** Exercise description **
Word for word, repeat the records, leaving every picture behind.

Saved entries
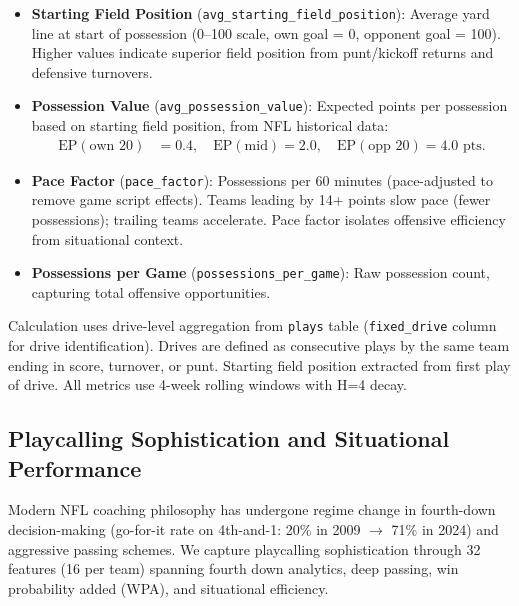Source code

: \begin{itemize}
  \item \textbf{Starting Field Position} (\texttt{avg\_starting\_field\_position}): Average yard line at start of possession (0--100 scale, own goal = 0, opponent goal = 100). Higher values indicate superior field position from punt/kickoff returns and defensive turnovers.

  \item \textbf{Possession Value} (\texttt{avg\_possession\_value}): Expected points per possession based on starting field position, from NFL historical data:
  \begin{align}
    \text{EP}(\text{own 20}) &= 0.4, \quad
    \text{EP}(\text{mid}) = 2.0, \quad
    \text{EP}(\text{opp 20}) = 4.0 \text{ pts}.
  \end{align}

  \item \textbf{Pace Factor} (\texttt{pace\_factor}): Possessions per 60 minutes (pace-adjusted to remove game script effects). Teams leading by 14+ points slow pace (fewer possessions); trailing teams accelerate. Pace factor isolates offensive efficiency from situational context.

  \item \textbf{Possessions per Game} (\texttt{possessions\_per\_game}): Raw possession count, capturing total offensive opportunities.
\end{itemize}

Calculation uses drive-level aggregation from \texttt{plays} table (\texttt{fixed\_drive} column for drive identification). Drives are defined as consecutive plays by the same team ending in score, turnover, or punt. Starting field position extracted from first play of drive. All metrics use 4-week rolling windows with H=4 decay.

\subsection{Playcalling Sophistication and Situational Performance}
\label{subsec:playcalling-features}

Modern NFL coaching philosophy has undergone regime change in fourth-down decision-making (go-for-it rate on 4th-and-1: 20\% in 2009 $\to$ 71\% in 2024) and aggressive passing schemes. We capture playcalling sophistication through 32 features (16 per team) spanning fourth down analytics, deep passing, win probability added (WPA), and situational efficiency.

** Solution for this problem **
Source code

: \begin{itemize}
  \item \textbf{Starting Field Position} (\texttt{avg\_starting\_field\_position}): Average yard line at start of possession (0--100 scale, own goal = 0, opponent goal = 100). Higher values indicate superior field position from punt/kickoff returns and defensive turnovers.

  \item \textbf{Possession Value} (\texttt{avg\_possession\_value}): Expected points per possession based on starting field position, from NFL historical data:
  \begin{align}
    \text{EP}(\text{own 20}) &= 0.4, \quad
    \text{EP}(\text{mid}) = 2.0, \quad
    \text{EP}(\text{opp 20}) = 4.0 \text{ pts}.
  \end{align}

  \item \textbf{Pace Factor} (\texttt{pace\_factor}): Possessions per 60 minutes (pace-adjusted to remove game script effects). Teams leading by 14+ points slow pace (fewer possessions); trailing teams accelerate. Pace factor isolates offensive efficiency from situational context.

  \item \textbf{Possessions per Game} (\texttt{possessions\_per\_game}): Raw possession count, capturing total offensive opportunities.
\end{itemize}

Calculation uses drive-level aggregation from \texttt{plays} table (\texttt{fixed\_drive} column for drive identification). Drives are defined as consecutive plays by the same team ending in score, turnover, or punt. Starting field position extracted from first play of drive. All metrics use 4-week rolling windows with H=4 decay.

\subsection{Playcalling Sophistication and Situational Performance}
\label{subsec:playcalling-features}

Modern NFL coaching philosophy has undergone regime change in fourth-down decision-making (go-for-it rate on 4th-and-1: 20\% in 2009 $\to$ 71\% in 2024) and aggressive passing schemes. We capture playcalling sophistication through 32 features (16 per team) spanning fourth down analytics, deep passing, win probability added (WPA), and situational efficiency.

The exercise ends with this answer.